El dictador César, muerto a puñaladas en plena sesión del Senado
Un grupo de senadores encabezados por Bruto y Casio dio muerte esta mañana a Cayo Julio César en la curia de Pompeyo. El dictador perpetuo recibió unas veintitrés puñaladas y cayó al pie de la estatua de su antiguo rival. Los conjurados se proclaman libertadores de la República y la ciudad, presa del pánico, cierra sus puertas.
En los idus de este mes de marzo, en el consulado de Marco Antonio, la sangre del dictador Cayo Julio César ha corrido en la curia de Pompeyo. César había acudido a la sesión del Senado sin escolta armada, como acostumbraba, y apenas ocupó su asiento los conjurados lo rodearon con el pretexto de presentarle una súplica. Tilio Cimbro le tiró de la toga como señal convenida; Casca descargó la primera puñalada, y sobre el dictador cayeron entonces los puñales de todos. Los presentes cuentan que recibió unas veintitrés heridas y que fue a desplomarse, cubriéndose el rostro, al pie de la estatua del propio Pompeyo.
Los conjurados serían unos sesenta, senadores todos, encabezados por Marco Junio Bruto y Cayo Casio Longino, hombres a quienes César había perdonado y honrado después de la guerra civil. Refieren los presentes que el dictador intentó defenderse con el punzón de escribir hasta que vio a Bruto entre los atacantes; que entonces pronunció palabras de reproche que los testigos repiten de maneras distintas, sin que este diario pueda establecer una versión cierta, y que dejó de resistirse. Consumado el hecho, Bruto quiso arengar a los padres conscriptos, pero habló para bancas vacías: los senadores huían por las puertas alzándose las togas, y el terror ganó las calles.
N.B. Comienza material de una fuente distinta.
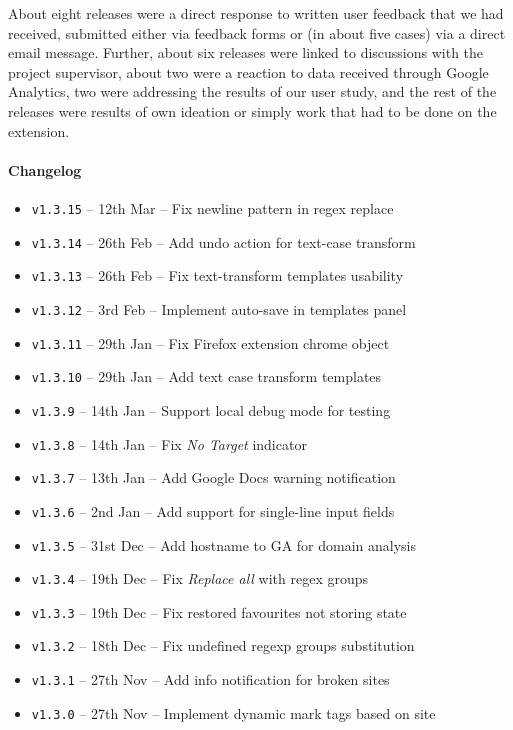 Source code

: \documentclass[bsc,frontabs,twoside,singlespacing,parskip,deptreport]{infthesis}
\providecommand{\tightlist}{%
  \setlength{\itemsep}{0pt}\setlength{\parskip}{0pt}}
\begin{document}
About eight releases were a direct response to written user feedback that we had received, submitted either via feedback forms or (in about five cases) via a direct email message. Further, about six releases were linked to discussions with the project supervisor, about two were a reaction to data received through Google Analytics, two were addressing the results of our user study, and the rest of the releases were results of own ideation or simply work that had to be done on the extension.

\paragraph*{Changelog}
\begin{itemize}
\tightlist
\item
\texttt{v1.3.15} -- 12th Mar -- Fix newline pattern in regex replace
\item
\texttt{v1.3.14} -- 26th Feb -- Add undo action for text-case transform
\item
\texttt{v1.3.13} -- 26th Feb -- Fix text-transform templates usability
\item
\texttt{v1.3.12} -- 3rd Feb -- Implement auto-save in templates panel
\item
\texttt{v1.3.11} -- 29th Jan -- Fix Firefox extension chrome object
\item
\texttt{v1.3.10} -- 29th Jan -- Add text case transform templates
\item
\texttt{v1.3.9} -- 14th Jan -- Support local debug mode for testing
\item
\texttt{v1.3.8} -- 14th Jan -- Fix \textit{No Target} indicator
\item
\texttt{v1.3.7} -- 13th Jan -- Add Google Docs warning notification
\item
\texttt{v1.3.6} -- 2nd Jan -- Add support for single-line input fields
\item
\texttt{v1.3.5} -- 31st Dec -- Add hostname to GA for domain analysis
\item
\texttt{v1.3.4} -- 19th Dec -- Fix \textit{Replace all} with regex groups
\item
\texttt{v1.3.3} -- 19th Dec -- Fix restored favourites not storing state
\item
\texttt{v1.3.2} -- 18th Dec -- Fix undefined regexp groups substitution
\item
\texttt{v1.3.1} -- 27th Nov -- Add info notification for broken sites
\item
\texttt{v1.3.0} -- 27th Nov -- Implement dynamic mark tags based on site

\end{itemize}
\end{document}
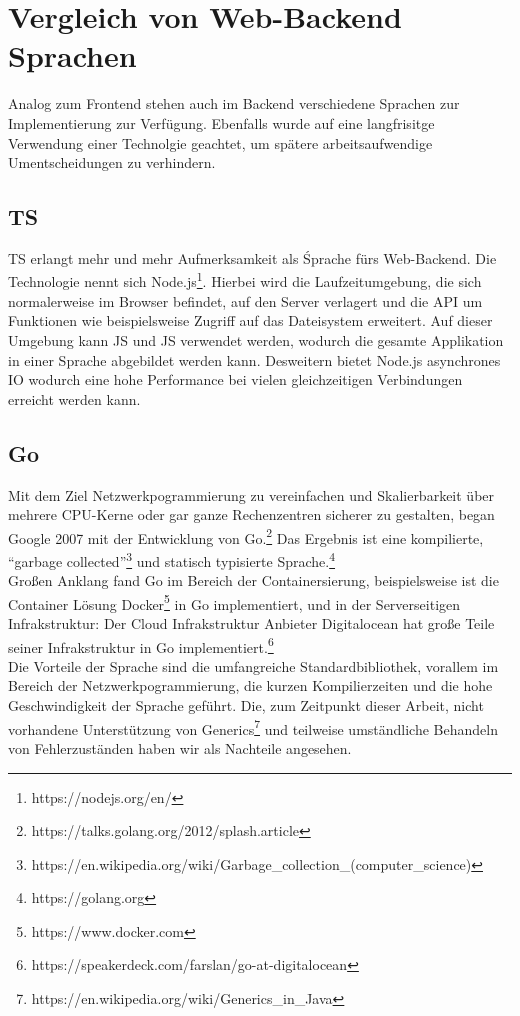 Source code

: \section{Vergleich von Web-Backend Sprachen}
Analog zum Frontend stehen auch im Backend verschiedene Sprachen zur
Implementierung zur Verfügung. Ebenfalls wurde auf eine langfrisitge Verwendung
einer Technolgie geachtet, um spätere arbeitsaufwendige Umentscheidungen zu verhindern.
\subsection{\acl{TS}}
\acl{TS} erlangt mehr und mehr Aufmerksamkeit als Śprache fürs Web-Backend. Die
Technologie nennt sich Node.js\footnote{https://nodejs.org/en/}. Hierbei wird
die Laufzeitumgebung, die sich normalerweise im Browser befindet, auf den Server
verlagert und die \ac{API} um Funktionen wie beispielsweise Zugriff auf das
Dateisystem erweitert. Auf dieser Umgebung kann \ac{JS} und \ac{JS} verwendet
werden, wodurch die gesamte Applikation in einer Sprache abgebildet werden kann.
Desweitern bietet Node.js asynchrones \ac{IO} wodurch eine hohe Performance bei
vielen gleichzeitigen Verbindungen erreicht werden kann.
\subsection{Go}
Mit dem Ziel Netzwerkpogrammierung zu vereinfachen und Skalierbarkeit über
mehrere CPU-Kerne oder gar ganze Rechenzentren sicherer zu
gestalten, began Google 2007 mit der Entwicklung von Go.\footnote{https://talks.golang.org/2012/splash.article} Das Ergebnis
ist eine kompilierte, ``garbage
collected''\footnote{https://en.wikipedia.org/wiki/Garbage\_collection\_(computer\_science)}
und statisch typisierte Sprache.\footnote{https://golang.org}\\
Großen Anklang fand Go im Bereich der Containersierung, beispielsweise ist die
Container Lösung Docker\footnote{https://www.docker.com} in Go implementiert, und in der Serverseitigen
Infrakstruktur: Der Cloud Infrakstruktur Anbieter Digitalocean hat große Teile
seiner Infrakstruktur in Go
implementiert.\footnote{https://speakerdeck.com/farslan/go-at-digitalocean}\\
Die Vorteile der Sprache sind die umfangreiche Standardbibliothek, vorallem im
Bereich der Netzwerkpogrammierung, die kurzen Kompilierzeiten und die hohe
Geschwindigkeit der Sprache geführt. Die, zum Zeitpunkt dieser Arbeit, nicht vorhandene Unterstützung von Generics\footnote{https://en.wikipedia.org/wiki/Generics\_in\_Java}
und teilweise umständliche Behandeln von Fehlerzuständen haben wir als Nachteile angesehen.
Nadie ignora las causas que se murmuran desde hace meses en el foro. César, vencedor de todas las guerras, había sido nombrado dictador perpetuo, y los honores se acumulaban sobre él como sobre ningún romano: estatuas entre los reyes, un mes con su nombre, su rostro en la moneda. En las fiestas Lupercales, el cónsul Marco Antonio le ofreció una diadema real que César rechazó, aunque muchos vieron en la escena más ensayo que renuncia. Los conjurados sostienen que no había otro remedio: que mientras César viviera, la República era un nombre vano, y que los puñales han hecho hoy lo que las leyes ya no podían.
Los presagios alimentan todas las conversaciones. Cuentan que el adivino Espurina había advertido a César que se guardara de los idus de marzo, y que esta misma mañana, al cruzarse con él, el dictador le dijo sonriendo «Los idus ya llegaron», a lo que el arúspice respondió «Sí, pero no han pasado». Se dice también que su esposa Calpurnia, agitada por malos sueños, le rogó que no acudiera a la sesión. A esta hora, Roma es una ciudad cerrada: los vecinos atrancan sus puertas, los comercios bajan sus tablones, y el cónsul Marco Antonio, despojado de su toga, se ha escondido nadie sabe dónde.
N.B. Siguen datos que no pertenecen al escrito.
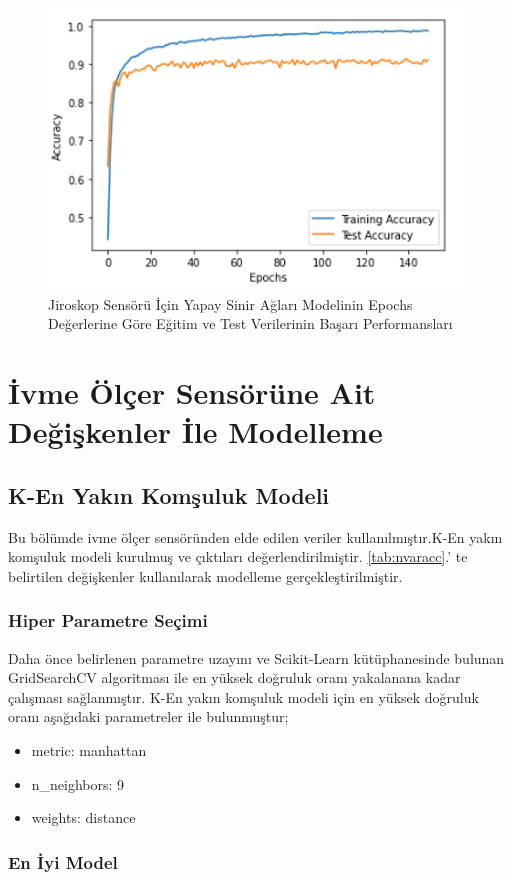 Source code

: \documentclass[12pt,twoside]{deuthesis}
\providecommand{\tightlist}{%
  \setlength{\itemsep}{0pt}\setlength{\parskip}{0pt}}
\begin{document}
\begin{figure}

{\centering \includegraphics[width=0.6\linewidth,height=0.25\textheight]{figure/ysa_testtrain} 

}

\caption{Jiroskop Sensörü İçin Yapay Sinir Ağları Modelinin Epochs Değerlerine Göre Eğitim ve Test Verilerinin Başarı Performansları}\label{fig:ysatesttrain}
\end{figure}
\hypertarget{ivme-uxf6luxe7er-sensuxf6ruxfcne-ait-deux11fiux15fkenler-ile-modelleme}{%
\section{İvme Ölçer Sensörüne Ait Değişkenler İle Modelleme}\label{ivme-uxf6luxe7er-sensuxf6ruxfcne-ait-deux11fiux15fkenler-ile-modelleme}}

\hypertarget{k-en-yakux131n-komux15fuluk-modeli}{%
\subsection{K-En Yakın Komşuluk Modeli}\label{k-en-yakux131n-komux15fuluk-modeli}}

Bu bölümde ivme ölçer sensöründen elde edilen veriler kullanılmıştır.K-En yakın komşuluk modeli kurulmuş ve çıktıları değerlendirilmiştir.
\ref{tab:nvaracc}.' te belirtilen değişkenler kullanılarak modelleme gerçekleştirilmiştir.

\hypertarget{hiper-parametre-seuxe7imi-4}{%
\subsubsection{Hiper Parametre Seçimi}\label{hiper-parametre-seuxe7imi-4}}

Daha önce belirlenen parametre uzayını ve Scikit-Learn kütüphanesinde bulunan GridSearchCV algoritması ile en yüksek doğruluk oranı yakalanana kadar çalışması sağlanmıştır.
K-En yakın komşuluk modeli için en yüksek doğruluk oranı aşağıdaki parametreler ile bulunmuştur;
\begin{itemize}
\tightlist
\item
  metric: manhattan
\item
  n\_neighbors: 9
\item
  weights: distance
\end{itemize}
\hypertarget{en-iyi-model-5}{%
\subsubsection{En İyi Model}\label{en-iyi-model-5}}
\end{document}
Los conjurados han marchado al Capitolio con los puñales en alto, proclamándose libertadores de la República, y allí aguardan, protegidos por gladiadores, a que la ciudad los aclame o los condene. Este diario no se atreve a juzgar todavía si lo de hoy ha sido un tiranicidio o un crimen. Pero se pregunta, con el temblor de quien ha visto el cuerpo del amo del mundo tendido a los pies de una estatua, si la República que dicen haber salvado puede sostenerse sobre esta sangre. César ha muerto; queda por saber si con él muere también su fortuna, o si esa fortuna busca ya otras manos.